Collected data:
Content starts
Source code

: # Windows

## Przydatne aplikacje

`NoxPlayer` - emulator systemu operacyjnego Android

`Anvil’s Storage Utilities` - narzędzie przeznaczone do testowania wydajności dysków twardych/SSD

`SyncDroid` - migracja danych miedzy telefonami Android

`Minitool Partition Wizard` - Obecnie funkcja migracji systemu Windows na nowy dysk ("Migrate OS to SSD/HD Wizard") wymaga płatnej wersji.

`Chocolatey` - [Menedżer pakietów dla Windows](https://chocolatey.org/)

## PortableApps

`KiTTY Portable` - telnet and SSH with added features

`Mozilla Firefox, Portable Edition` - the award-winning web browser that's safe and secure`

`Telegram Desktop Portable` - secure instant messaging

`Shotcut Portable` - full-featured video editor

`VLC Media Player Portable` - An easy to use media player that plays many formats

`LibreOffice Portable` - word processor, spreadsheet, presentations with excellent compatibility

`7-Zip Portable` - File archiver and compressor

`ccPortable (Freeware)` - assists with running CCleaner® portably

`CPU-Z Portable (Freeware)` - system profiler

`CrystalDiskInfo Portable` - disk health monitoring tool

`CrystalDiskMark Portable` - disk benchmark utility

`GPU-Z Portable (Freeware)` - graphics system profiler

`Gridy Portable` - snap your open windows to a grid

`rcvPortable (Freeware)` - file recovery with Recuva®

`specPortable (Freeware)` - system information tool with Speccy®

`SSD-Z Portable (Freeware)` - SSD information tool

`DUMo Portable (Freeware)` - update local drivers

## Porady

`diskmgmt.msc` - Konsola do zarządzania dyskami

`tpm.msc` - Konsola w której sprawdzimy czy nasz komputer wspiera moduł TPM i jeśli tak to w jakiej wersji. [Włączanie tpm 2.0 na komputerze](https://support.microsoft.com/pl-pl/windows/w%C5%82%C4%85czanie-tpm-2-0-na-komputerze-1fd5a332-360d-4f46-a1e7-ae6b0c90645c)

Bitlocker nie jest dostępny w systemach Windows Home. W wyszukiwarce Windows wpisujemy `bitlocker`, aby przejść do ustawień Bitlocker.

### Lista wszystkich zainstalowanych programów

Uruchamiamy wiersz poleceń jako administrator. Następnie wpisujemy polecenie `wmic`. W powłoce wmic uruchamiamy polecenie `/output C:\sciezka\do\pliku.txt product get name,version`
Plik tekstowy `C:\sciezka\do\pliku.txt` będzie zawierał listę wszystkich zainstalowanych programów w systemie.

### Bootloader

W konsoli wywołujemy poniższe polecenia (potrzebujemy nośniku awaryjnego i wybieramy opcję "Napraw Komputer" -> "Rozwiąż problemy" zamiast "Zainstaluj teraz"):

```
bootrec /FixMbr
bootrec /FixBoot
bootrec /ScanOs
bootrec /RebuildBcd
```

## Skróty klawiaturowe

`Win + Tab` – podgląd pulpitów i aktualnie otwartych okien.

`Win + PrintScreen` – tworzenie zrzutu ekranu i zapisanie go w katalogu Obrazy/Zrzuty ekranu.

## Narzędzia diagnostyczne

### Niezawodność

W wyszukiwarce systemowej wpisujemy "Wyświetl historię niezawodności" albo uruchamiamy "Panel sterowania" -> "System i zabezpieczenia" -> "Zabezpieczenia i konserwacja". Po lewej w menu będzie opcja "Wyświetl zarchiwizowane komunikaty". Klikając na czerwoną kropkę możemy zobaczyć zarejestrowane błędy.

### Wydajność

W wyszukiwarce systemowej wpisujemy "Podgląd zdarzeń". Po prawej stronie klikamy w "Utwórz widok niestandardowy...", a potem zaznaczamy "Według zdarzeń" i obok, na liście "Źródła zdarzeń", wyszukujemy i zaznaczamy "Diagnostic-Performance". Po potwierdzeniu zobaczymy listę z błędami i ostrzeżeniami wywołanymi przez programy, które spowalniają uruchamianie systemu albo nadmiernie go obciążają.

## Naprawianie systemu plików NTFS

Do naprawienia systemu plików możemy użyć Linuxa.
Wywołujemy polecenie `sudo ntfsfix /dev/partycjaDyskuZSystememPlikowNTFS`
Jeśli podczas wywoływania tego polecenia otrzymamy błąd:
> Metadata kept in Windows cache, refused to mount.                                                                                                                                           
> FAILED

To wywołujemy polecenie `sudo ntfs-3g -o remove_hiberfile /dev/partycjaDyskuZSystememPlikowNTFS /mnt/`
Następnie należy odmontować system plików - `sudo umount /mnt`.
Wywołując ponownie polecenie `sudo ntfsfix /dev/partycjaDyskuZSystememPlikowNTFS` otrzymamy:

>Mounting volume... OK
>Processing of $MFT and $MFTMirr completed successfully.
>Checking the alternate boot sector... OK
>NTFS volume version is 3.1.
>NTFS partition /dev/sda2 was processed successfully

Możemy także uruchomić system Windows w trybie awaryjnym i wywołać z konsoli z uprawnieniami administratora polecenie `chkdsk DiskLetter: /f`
Content ends
▸ AIM OF THE TASK
Please make an exact copy of each record.

▸ RESULT
Source code

: # Windows

## Przydatne aplikacje

`NoxPlayer` - emulator systemu operacyjnego Android

`Anvil’s Storage Utilities` - narzędzie przeznaczone do testowania wydajności dysków twardych/SSD

`SyncDroid` - migracja danych miedzy telefonami Android

`Minitool Partition Wizard` - Obecnie funkcja migracji systemu Windows na nowy dysk ("Migrate OS to SSD/HD Wizard") wymaga płatnej wersji.

`Chocolatey` - [Menedżer pakietów dla Windows](https://chocolatey.org/)

## PortableApps

`KiTTY Portable` - telnet and SSH with added features

`Mozilla Firefox, Portable Edition` - the award-winning web browser that's safe and secure`

`Telegram Desktop Portable` - secure instant messaging

`Shotcut Portable` - full-featured video editor

`VLC Media Player Portable` - An easy to use media player that plays many formats

`LibreOffice Portable` - word processor, spreadsheet, presentations with excellent compatibility

`7-Zip Portable` - File archiver and compressor

`ccPortable (Freeware)` - assists with running CCleaner® portably

`CPU-Z Portable (Freeware)` - system profiler

`CrystalDiskInfo Portable` - disk health monitoring tool

`CrystalDiskMark Portable` - disk benchmark utility

`GPU-Z Portable (Freeware)` - graphics system profiler

`Gridy Portable` - snap your open windows to a grid

`rcvPortable (Freeware)` - file recovery with Recuva®

`specPortable (Freeware)` - system information tool with Speccy®

`SSD-Z Portable (Freeware)` - SSD information tool

`DUMo Portable (Freeware)` - update local drivers

## Porady

`diskmgmt.msc` - Konsola do zarządzania dyskami

`tpm.msc` - Konsola w której sprawdzimy czy nasz komputer wspiera moduł TPM i jeśli tak to w jakiej wersji. [Włączanie tpm 2.0 na komputerze](https://support.microsoft.com/pl-pl/windows/w%C5%82%C4%85czanie-tpm-2-0-na-komputerze-1fd5a332-360d-4f46-a1e7-ae6b0c90645c)

Bitlocker nie jest dostępny w systemach Windows Home. W wyszukiwarce Windows wpisujemy `bitlocker`, aby przejść do ustawień Bitlocker.

### Lista wszystkich zainstalowanych programów

Uruchamiamy wiersz poleceń jako administrator. Następnie wpisujemy polecenie `wmic`. W powłoce wmic uruchamiamy polecenie `/output C:\sciezka\do\pliku.txt product get name,version`
Plik tekstowy `C:\sciezka\do\pliku.txt` będzie zawierał listę wszystkich zainstalowanych programów w systemie.

### Bootloader

W konsoli wywołujemy poniższe polecenia (potrzebujemy nośniku awaryjnego i wybieramy opcję "Napraw Komputer" -> "Rozwiąż problemy" zamiast "Zainstaluj teraz"):

```
bootrec /FixMbr
bootrec /FixBoot
bootrec /ScanOs
bootrec /RebuildBcd
```

## Skróty klawiaturowe

`Win + Tab` – podgląd pulpitów i aktualnie otwartych okien.

`Win + PrintScreen` – tworzenie zrzutu ekranu i zapisanie go w katalogu Obrazy/Zrzuty ekranu.

## Narzędzia diagnostyczne

### Niezawodność

W wyszukiwarce systemowej wpisujemy "Wyświetl historię niezawodności" albo uruchamiamy "Panel sterowania" -> "System i zabezpieczenia" -> "Zabezpieczenia i konserwacja". Po lewej w menu będzie opcja "Wyświetl zarchiwizowane komunikaty". Klikając na czerwoną kropkę możemy zobaczyć zarejestrowane błędy.

### Wydajność

W wyszukiwarce systemowej wpisujemy "Podgląd zdarzeń". Po prawej stronie klikamy w "Utwórz widok niestandardowy...", a potem zaznaczamy "Według zdarzeń" i obok, na liście "Źródła zdarzeń", wyszukujemy i zaznaczamy "Diagnostic-Performance". Po potwierdzeniu zobaczymy listę z błędami i ostrzeżeniami wywołanymi przez programy, które spowalniają uruchamianie systemu albo nadmiernie go obciążają.

## Naprawianie systemu plików NTFS

Do naprawienia systemu plików możemy użyć Linuxa.
Wywołujemy polecenie `sudo ntfsfix /dev/partycjaDyskuZSystememPlikowNTFS`
Jeśli podczas wywoływania tego polecenia otrzymamy błąd:
> Metadata kept in Windows cache, refused to mount.                                                                                                                                           
> FAILED

To wywołujemy polecenie `sudo ntfs-3g -o remove_hiberfile /dev/partycjaDyskuZSystememPlikowNTFS /mnt/`
Następnie należy odmontować system plików - `sudo umount /mnt`.
Wywołując ponownie polecenie `sudo ntfsfix /dev/partycjaDyskuZSystememPlikowNTFS` otrzymamy:

>Mounting volume... OK
>Processing of $MFT and $MFTMirr completed successfully.
>Checking the alternate boot sector... OK
>NTFS volume version is 3.1.
>NTFS partition /dev/sda2 was processed successfully

Możemy także uruchomić system Windows w trybie awaryjnym i wywołać z konsoli z uprawnieniami administratora polecenie `chkdsk DiskLetter: /f`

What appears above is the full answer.